I didn’t see whether or not it cleared the fence. I told my oldest daughter that it had. And then my middle daughter said, ‘You fixed it Mummy,’ because that is what mummies do, in life and in books, and I wondered if there were any children’s books out there where the mummies can’t fix everything and what is the right age to begin to read those stories. When do you begin to trade innocence for knowledge?

5 comments

  1. Great post Tash, as always. I don’t think there are any right or wrong answers for that one, bar those that the kids themselves will give you (as though I have any personal knowledge on the subject ^^)

    Completely off topic – Our poetry teacher asked us today to list things that could be dropped from the unit Poetry 210. I put down “The unit as a whole” and cited our “previous tutor” as having down such a good job that the unit this year was pretty much revision =)

    • Hi Nick, sometimes the best parenting advice comes from those like you who aren’t yet parents. And thanks for the vote of confidence re tutoring although I’m sorry it sounds like your poetry unit didn’t meet expectations. I’m teaching a Professional Writing unit next semester – Writing Deception and Authenticity or something like that – which sounds a bit like I’m teaching students to lie, although if they’re fiction writers, they should already be pretty good at that!

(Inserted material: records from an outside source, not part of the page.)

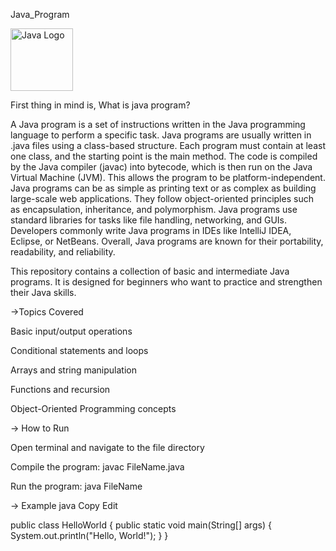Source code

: Java_Program


<img src="https://cdn.jsdelivr.net/gh/devicons/devicon/icons/java/java-original.svg" width="100" height="100" alt="Java Logo"/>


First thing in mind is, What is java program?

A Java program is a set of instructions written in the Java programming language to perform a specific task. Java programs are usually written in .java files using a class-based structure. Each program must contain at least one class, and the starting point is the main method. The code is compiled by the Java compiler (javac) into bytecode, which is then run on the Java Virtual Machine (JVM). This allows the program to be platform-independent. Java programs can be as simple as printing text or as complex as building large-scale web applications. They follow object-oriented principles such as encapsulation, inheritance, and polymorphism. Java programs use standard libraries for tasks like file handling, networking, and GUIs. Developers commonly write Java programs in IDEs like IntelliJ IDEA, Eclipse, or NetBeans. Overall, Java programs are known for their portability, readability, and reliability.

This repository contains a collection of basic and intermediate Java programs.
It is designed for beginners who want to practice and strengthen their Java skills.

->Topics Covered

Basic input/output operations

Conditional statements and loops

Arrays and string manipulation

Functions and recursion

Object-Oriented Programming concepts

-> How to Run

Open terminal and navigate to the file directory

Compile the program: javac FileName.java

Run the program: java FileName

-> Example
java
Copy
Edit

public class HelloWorld {
    public static void main(String[] args) {
        System.out.println("Hello, World!");
    }
}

      • Just read the blurb on that unit and I think I’ll be giving that a miss. Forced down enough ethics and legalities in Creative & Pro Writing last year. You’re no longer doing… Experimental Writing, was it?

  2. Trin

    Love this post. It was only three weeks ago that the same thing happened to us. Unfortunately the bird had not made it. My 7 year old understood this as she has experienced the passing of her dogs whilst 3 & 5 years. So then we had to get an empty easter box to place the bird in, followed by a eulogy, notes and a small token toy. My 4 year old it was his first experience and he wanted to bury one of his favourite soft toys given to him by his Gran. It was only on refusing this I realised how upset he was with the tears and angered that followed about not being able to bury the toy with that bird that died. Three days later he must have been discussing this with his sister to find out that we also die. He came running in quite worried to check this fact, with me replying “yes but usually only when you’re very old”, he accepted this with the reply “yes when you have shapes and bumps on your skin you die”. It took me a minute to realise that he meant wrinkles, with hesitation I said yes expecting him to worry about all the grandparents but he was happy with this. One day later I caught singing loudly a very upbeat tune; “dying bird, dying bird, dying bird dying bird. To answer your question I think 4 is a good age!